Ultra-Millionaire Tax Act of 2026
- Bill Number
- H.R. 8085
- Origin Chamber
- House
- Congress
- 119th Congress, Session 2
- Policy Area
- Taxation
- Status
- Introduced
- Latest Action
- 2026-03-25: Referred to the House Committee on Ways and Means.
- Last Updated
- 2026-06-24T08:09:23Z
AI-Generated Summary
Purpose of the Legislation
The Ultra-Millionaire Tax Act of 2026 aims to introduce a new federal wealth tax on the net value of assets held by extremely wealthy individuals and certain trusts. This tax targets accumulated wealth rather than income, with the goal of generating revenue from high-net-worth taxpayers to support government functions, potentially including social programs like universal health care.
Key Provisions
- Tax Imposition (Section 2901): A tax applies annually to the net value of all taxable assets (property minus debts) as of December 31 for individuals meeting the thresholds. Rates are tiered:
- 0% on assets up to $50 million (zero bracket threshold).
- 2% on assets between $50 million and $1 billion (top bracket threshold).
- 3% on assets over $1 billion; this increases to 6% if Congress enacts a universal health insurance program that covers all U.S. residents and bans duplicate private coverage.

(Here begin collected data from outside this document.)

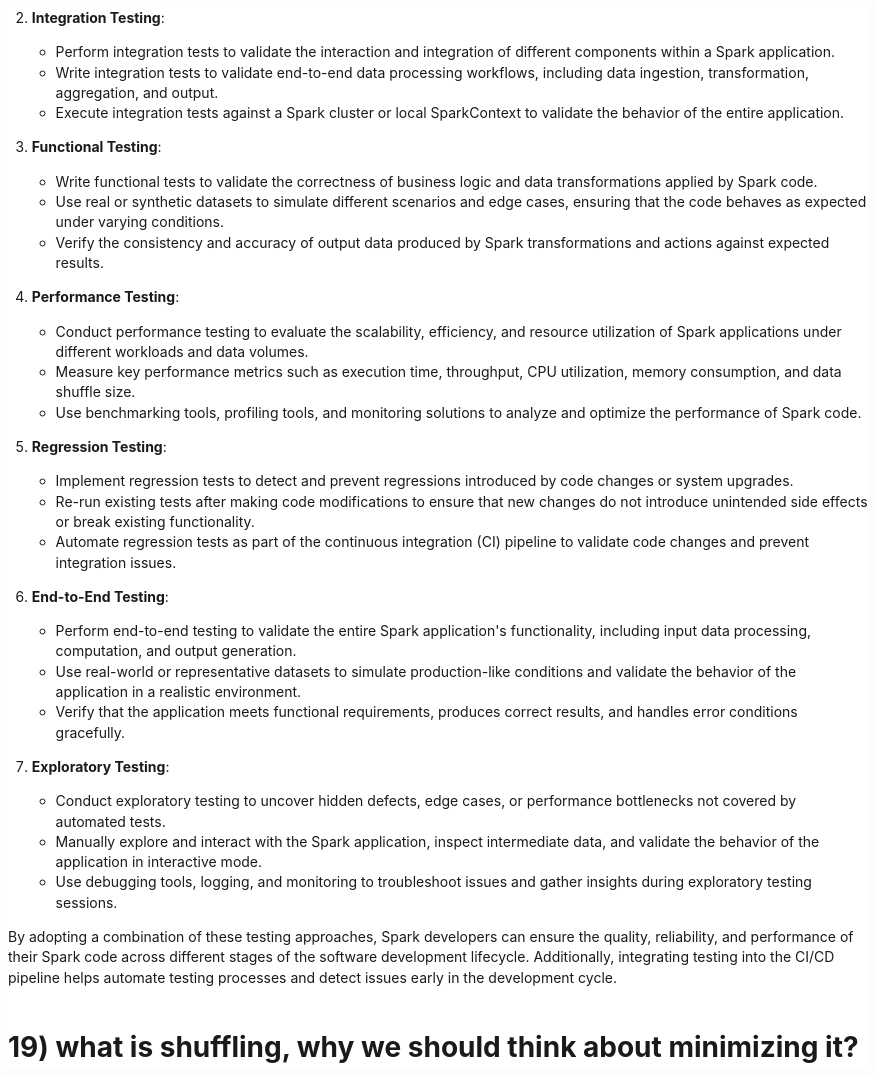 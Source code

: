 2. **Integration Testing**:
   - Perform integration tests to validate the interaction and integration of different components within a Spark application.
   - Write integration tests to validate end-to-end data processing workflows, including data ingestion, transformation, aggregation, and output.
   - Execute integration tests against a Spark cluster or local SparkContext to validate the behavior of the entire application.

3. **Functional Testing**:
   - Write functional tests to validate the correctness of business logic and data transformations applied by Spark code.
   - Use real or synthetic datasets to simulate different scenarios and edge cases, ensuring that the code behaves as expected under varying conditions.
   - Verify the consistency and accuracy of output data produced by Spark transformations and actions against expected results.

4. **Performance Testing**:
   - Conduct performance testing to evaluate the scalability, efficiency, and resource utilization of Spark applications under different workloads and data volumes.
   - Measure key performance metrics such as execution time, throughput, CPU utilization, memory consumption, and data shuffle size.
   - Use benchmarking tools, profiling tools, and monitoring solutions to analyze and optimize the performance of Spark code.

5. **Regression Testing**:
   - Implement regression tests to detect and prevent regressions introduced by code changes or system upgrades.
   - Re-run existing tests after making code modifications to ensure that new changes do not introduce unintended side effects or break existing functionality.
   - Automate regression tests as part of the continuous integration (CI) pipeline to validate code changes and prevent integration issues.

6. **End-to-End Testing**:
   - Perform end-to-end testing to validate the entire Spark application's functionality, including input data processing, computation, and output generation.
   - Use real-world or representative datasets to simulate production-like conditions and validate the behavior of the application in a realistic environment.
   - Verify that the application meets functional requirements, produces correct results, and handles error conditions gracefully.

7. **Exploratory Testing**:
   - Conduct exploratory testing to uncover hidden defects, edge cases, or performance bottlenecks not covered by automated tests.
   - Manually explore and interact with the Spark application, inspect intermediate data, and validate the behavior of the application in interactive mode.
   - Use debugging tools, logging, and monitoring to troubleshoot issues and gather insights during exploratory testing sessions.

By adopting a combination of these testing approaches, Spark developers can ensure the quality, reliability, and performance of their Spark code across different stages of the software development lifecycle. Additionally, integrating testing into the CI/CD pipeline helps automate testing processes and detect issues early in the development cycle.

# 19) what is shuffling, why we should think about minimizing it?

- Married couples (as defined under existing tax law) are treated as a single taxpayer.
- Taxable Assets (Section 2902): Includes all real or personal, tangible or intangible property worldwide, minus debts. Excludes:
- Items worth $50,000 or less that are personal (not business-related or collectibles like art, boats, or antiques that hold value).
- Attribution rules treat certain gifts to family under 18, grantor trusts (where the creator controls the trust), and portions of nongrantor trusts as the individual's assets to prevent avoidance.
- Special handling for charitable trusts and split-interest trusts (e.g., remainder interests in charitable remainder trusts are excluded).
- Nongrantor Multibeneficiary Trusts: Treated as separate taxpayers; beneficiaries can assign unused lower-rate brackets to the trust to reduce its tax.
- Valuation Rules: The Treasury Secretary must create methods within 12 months for valuing non-public assets (e.g., private companies), including formula-based approaches and discounts.
- Special Rules (Section 2903):
- For deceased individuals: Tax prorated to date of death; coordinates with estate taxes.
- Non-residents/non-citizens: Tax only on U.S.-situated assets.
- Covered expatriates (those renouncing citizenship to avoid taxes): 40% flat rate on assets as of expatriation date.
- Reporting and Enforcement (Sections 2904-2905): Requires detailed asset reporting, integrated with existing forms (e.g., foreign account reports). IRS must audit at least 30% of affected taxpayers annually.
- Payment and Penalties: Allows up to 5-year extensions for liquidity issues or business hardship. New penalties for valuation understatements (30% or 50% of underpayment if severe, with a $5,000 threshold).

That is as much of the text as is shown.